Organisms migrate up to feed at night so when they migrate back to depth during the day they defecate large sinking fecal pellets.[25] Whilst some larger fecal pellets can sink quite fast, the speed that organisms move back to depth is still faster. At night organisms are in the top 100 metres of the water column, but during the day they move down to between 800–1000 meters. If organisms were to defecate at the surface it would take the fecal pellets days to reach the depth that they reach in a matter of hours. Therefore, by releasing fecal pellets at depth they have almost 1000 metres less to travel to get to the deep ocean. This is something known as active transport. The organisms are playing a more active role in moving organic matter down to depths. Because a large majority of the deep sea, especially marine microbes, depends on nutrients falling down, the quicker they can reach the ocean floor the better.

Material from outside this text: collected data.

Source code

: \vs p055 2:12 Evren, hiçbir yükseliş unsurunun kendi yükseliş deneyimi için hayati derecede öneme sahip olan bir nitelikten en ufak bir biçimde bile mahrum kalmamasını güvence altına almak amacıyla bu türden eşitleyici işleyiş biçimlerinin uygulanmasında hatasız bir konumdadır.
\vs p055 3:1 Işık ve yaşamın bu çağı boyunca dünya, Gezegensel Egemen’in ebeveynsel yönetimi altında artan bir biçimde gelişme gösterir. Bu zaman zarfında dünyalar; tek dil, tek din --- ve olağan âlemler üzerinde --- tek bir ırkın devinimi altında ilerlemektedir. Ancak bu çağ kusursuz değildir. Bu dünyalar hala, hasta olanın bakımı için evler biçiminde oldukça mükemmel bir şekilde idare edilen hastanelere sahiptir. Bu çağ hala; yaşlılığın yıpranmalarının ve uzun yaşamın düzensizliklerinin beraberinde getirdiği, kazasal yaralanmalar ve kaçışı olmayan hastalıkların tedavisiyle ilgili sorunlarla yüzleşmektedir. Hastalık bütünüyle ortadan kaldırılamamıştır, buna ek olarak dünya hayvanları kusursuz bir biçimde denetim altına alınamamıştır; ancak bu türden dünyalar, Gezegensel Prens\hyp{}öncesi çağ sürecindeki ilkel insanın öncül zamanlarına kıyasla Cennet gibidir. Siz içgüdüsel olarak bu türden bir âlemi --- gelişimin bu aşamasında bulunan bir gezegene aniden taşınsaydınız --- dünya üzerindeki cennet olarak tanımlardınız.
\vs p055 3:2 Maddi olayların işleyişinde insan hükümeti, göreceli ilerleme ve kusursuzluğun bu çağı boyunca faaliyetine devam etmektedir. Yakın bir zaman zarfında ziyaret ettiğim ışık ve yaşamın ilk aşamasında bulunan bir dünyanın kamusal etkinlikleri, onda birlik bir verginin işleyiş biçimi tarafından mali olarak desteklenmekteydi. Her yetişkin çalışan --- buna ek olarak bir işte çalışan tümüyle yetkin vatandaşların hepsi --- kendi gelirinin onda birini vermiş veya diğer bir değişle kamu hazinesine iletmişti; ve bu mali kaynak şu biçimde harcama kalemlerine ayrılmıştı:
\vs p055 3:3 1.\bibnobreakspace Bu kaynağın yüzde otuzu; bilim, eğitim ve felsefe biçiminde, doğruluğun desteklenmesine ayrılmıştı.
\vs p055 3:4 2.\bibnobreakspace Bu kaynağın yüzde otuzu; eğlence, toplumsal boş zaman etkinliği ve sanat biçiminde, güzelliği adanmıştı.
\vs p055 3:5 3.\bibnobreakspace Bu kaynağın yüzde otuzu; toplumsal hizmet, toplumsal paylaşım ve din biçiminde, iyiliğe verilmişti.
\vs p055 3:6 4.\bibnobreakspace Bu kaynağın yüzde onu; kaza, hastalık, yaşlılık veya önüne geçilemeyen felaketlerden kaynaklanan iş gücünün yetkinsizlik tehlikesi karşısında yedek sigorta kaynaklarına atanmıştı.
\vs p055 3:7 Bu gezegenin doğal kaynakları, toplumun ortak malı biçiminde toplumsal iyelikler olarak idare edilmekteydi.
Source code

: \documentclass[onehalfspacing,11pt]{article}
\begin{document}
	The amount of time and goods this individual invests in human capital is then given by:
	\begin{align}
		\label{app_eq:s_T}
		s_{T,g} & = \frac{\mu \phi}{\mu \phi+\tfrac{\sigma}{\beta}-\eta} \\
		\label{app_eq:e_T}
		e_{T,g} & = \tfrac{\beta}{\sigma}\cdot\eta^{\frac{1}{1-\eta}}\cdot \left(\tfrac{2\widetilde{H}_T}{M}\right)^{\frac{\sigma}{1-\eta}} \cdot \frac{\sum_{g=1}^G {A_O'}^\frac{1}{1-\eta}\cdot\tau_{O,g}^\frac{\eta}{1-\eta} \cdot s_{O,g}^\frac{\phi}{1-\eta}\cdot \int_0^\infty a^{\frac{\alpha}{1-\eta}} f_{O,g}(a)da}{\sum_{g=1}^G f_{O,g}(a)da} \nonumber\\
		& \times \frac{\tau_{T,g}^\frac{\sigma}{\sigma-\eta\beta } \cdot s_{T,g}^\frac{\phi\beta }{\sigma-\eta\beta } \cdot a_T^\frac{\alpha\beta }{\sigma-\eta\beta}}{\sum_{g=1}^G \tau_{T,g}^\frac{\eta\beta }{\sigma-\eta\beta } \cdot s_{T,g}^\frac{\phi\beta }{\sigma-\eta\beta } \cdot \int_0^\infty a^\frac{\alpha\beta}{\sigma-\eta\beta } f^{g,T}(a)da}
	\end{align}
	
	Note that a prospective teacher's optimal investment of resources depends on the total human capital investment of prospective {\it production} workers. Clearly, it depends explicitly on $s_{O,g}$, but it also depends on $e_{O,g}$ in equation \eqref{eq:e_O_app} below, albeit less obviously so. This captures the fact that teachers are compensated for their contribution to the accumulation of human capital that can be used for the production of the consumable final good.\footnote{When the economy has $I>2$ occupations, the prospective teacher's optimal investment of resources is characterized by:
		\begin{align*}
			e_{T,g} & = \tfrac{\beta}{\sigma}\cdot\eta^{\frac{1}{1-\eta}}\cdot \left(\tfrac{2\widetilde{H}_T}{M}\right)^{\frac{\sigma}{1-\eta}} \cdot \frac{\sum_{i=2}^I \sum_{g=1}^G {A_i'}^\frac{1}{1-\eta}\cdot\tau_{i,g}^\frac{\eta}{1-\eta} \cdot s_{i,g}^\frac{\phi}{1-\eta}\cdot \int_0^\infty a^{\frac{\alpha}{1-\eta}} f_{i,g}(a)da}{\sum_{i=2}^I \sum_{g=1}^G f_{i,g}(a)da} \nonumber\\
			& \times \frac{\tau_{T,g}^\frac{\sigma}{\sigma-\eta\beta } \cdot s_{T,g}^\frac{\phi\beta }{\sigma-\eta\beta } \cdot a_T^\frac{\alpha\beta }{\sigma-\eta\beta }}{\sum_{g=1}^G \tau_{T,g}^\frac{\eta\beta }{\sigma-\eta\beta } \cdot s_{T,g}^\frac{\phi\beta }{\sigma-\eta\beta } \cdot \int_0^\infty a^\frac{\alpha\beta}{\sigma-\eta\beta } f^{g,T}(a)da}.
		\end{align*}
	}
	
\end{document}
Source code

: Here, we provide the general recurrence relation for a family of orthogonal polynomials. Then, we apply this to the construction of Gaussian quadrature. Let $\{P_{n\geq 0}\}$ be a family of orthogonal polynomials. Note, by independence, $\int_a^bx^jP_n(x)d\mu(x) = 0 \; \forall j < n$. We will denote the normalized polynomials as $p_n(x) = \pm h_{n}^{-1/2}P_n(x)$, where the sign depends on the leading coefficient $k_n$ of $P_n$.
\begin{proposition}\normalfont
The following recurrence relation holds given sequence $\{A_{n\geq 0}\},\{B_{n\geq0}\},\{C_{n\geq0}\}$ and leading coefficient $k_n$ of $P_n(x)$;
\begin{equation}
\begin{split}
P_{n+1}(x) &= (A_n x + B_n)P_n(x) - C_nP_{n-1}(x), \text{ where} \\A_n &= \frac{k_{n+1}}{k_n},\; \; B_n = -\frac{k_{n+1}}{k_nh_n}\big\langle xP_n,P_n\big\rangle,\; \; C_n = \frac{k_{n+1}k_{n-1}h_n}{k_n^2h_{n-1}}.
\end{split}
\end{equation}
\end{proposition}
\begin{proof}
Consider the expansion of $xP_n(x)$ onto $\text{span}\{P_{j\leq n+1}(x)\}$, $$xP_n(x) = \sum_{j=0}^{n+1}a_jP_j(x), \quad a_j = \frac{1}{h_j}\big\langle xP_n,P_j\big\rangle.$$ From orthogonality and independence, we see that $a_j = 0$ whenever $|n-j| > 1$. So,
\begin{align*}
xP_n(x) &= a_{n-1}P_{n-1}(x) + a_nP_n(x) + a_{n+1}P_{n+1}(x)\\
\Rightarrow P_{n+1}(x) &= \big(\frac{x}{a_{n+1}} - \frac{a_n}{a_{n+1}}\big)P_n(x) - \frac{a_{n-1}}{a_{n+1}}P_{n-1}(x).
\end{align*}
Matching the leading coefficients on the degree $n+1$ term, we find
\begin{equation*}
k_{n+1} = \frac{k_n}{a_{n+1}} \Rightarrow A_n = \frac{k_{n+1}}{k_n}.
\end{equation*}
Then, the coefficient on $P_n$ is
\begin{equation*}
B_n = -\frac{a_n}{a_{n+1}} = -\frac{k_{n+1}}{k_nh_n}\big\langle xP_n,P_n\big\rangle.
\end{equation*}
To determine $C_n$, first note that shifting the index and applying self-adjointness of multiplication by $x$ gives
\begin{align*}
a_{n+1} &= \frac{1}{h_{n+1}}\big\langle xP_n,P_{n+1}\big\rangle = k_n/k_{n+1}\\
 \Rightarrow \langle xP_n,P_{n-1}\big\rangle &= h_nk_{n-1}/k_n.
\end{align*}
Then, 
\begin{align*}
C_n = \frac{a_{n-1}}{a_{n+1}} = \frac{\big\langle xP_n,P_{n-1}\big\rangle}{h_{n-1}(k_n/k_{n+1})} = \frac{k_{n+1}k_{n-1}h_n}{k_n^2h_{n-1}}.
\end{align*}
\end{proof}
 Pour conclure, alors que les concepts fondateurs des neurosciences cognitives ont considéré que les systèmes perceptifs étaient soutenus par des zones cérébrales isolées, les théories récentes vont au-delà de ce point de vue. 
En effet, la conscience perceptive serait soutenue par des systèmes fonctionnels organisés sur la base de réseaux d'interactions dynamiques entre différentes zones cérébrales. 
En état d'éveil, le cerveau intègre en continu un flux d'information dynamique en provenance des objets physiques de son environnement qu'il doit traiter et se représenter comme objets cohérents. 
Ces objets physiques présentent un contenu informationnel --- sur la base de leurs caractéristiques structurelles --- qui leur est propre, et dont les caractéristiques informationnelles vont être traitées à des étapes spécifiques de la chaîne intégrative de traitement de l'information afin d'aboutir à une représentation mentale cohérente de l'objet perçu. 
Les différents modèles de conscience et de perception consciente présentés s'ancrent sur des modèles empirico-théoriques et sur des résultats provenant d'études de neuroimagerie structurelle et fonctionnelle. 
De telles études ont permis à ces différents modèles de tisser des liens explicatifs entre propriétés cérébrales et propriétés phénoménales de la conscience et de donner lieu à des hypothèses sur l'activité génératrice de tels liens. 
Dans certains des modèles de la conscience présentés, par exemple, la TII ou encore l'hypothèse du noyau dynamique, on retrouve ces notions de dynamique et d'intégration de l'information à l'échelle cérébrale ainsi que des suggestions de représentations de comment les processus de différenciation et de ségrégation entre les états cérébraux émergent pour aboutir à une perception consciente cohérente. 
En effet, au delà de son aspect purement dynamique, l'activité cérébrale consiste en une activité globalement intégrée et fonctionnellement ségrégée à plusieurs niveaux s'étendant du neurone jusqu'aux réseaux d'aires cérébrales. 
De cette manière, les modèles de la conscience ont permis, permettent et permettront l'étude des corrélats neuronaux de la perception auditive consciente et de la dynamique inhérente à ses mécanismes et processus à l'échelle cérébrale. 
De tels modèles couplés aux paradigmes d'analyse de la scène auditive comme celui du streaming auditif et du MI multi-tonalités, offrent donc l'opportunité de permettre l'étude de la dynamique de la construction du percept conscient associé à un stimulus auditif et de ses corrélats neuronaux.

Zooplankton and salps play a large role in the active transport of fecal pellets. 15–50% of zooplankton biomass is estimated to migrate, accounting for the transport of 5–45% of particulate organic nitrogen to depth.[25] Salps are large gelatinous plankton that can vertically migrate 800 meters and eat large amounts of food at the surface. They have a very long gut retention time, so fecal pellets usually are released at maximum depth. Salps are also known for having some of the largest fecal pellets. Because of this they have a very fast sinking rate, small detritus particles are known to aggregate on them. This makes them sink that much faster. So while currently there is still much research being done on why organisms vertically migrate, it is clear that vertical migration plays a large role in the active transport of dissolved organic matter to depth.[26]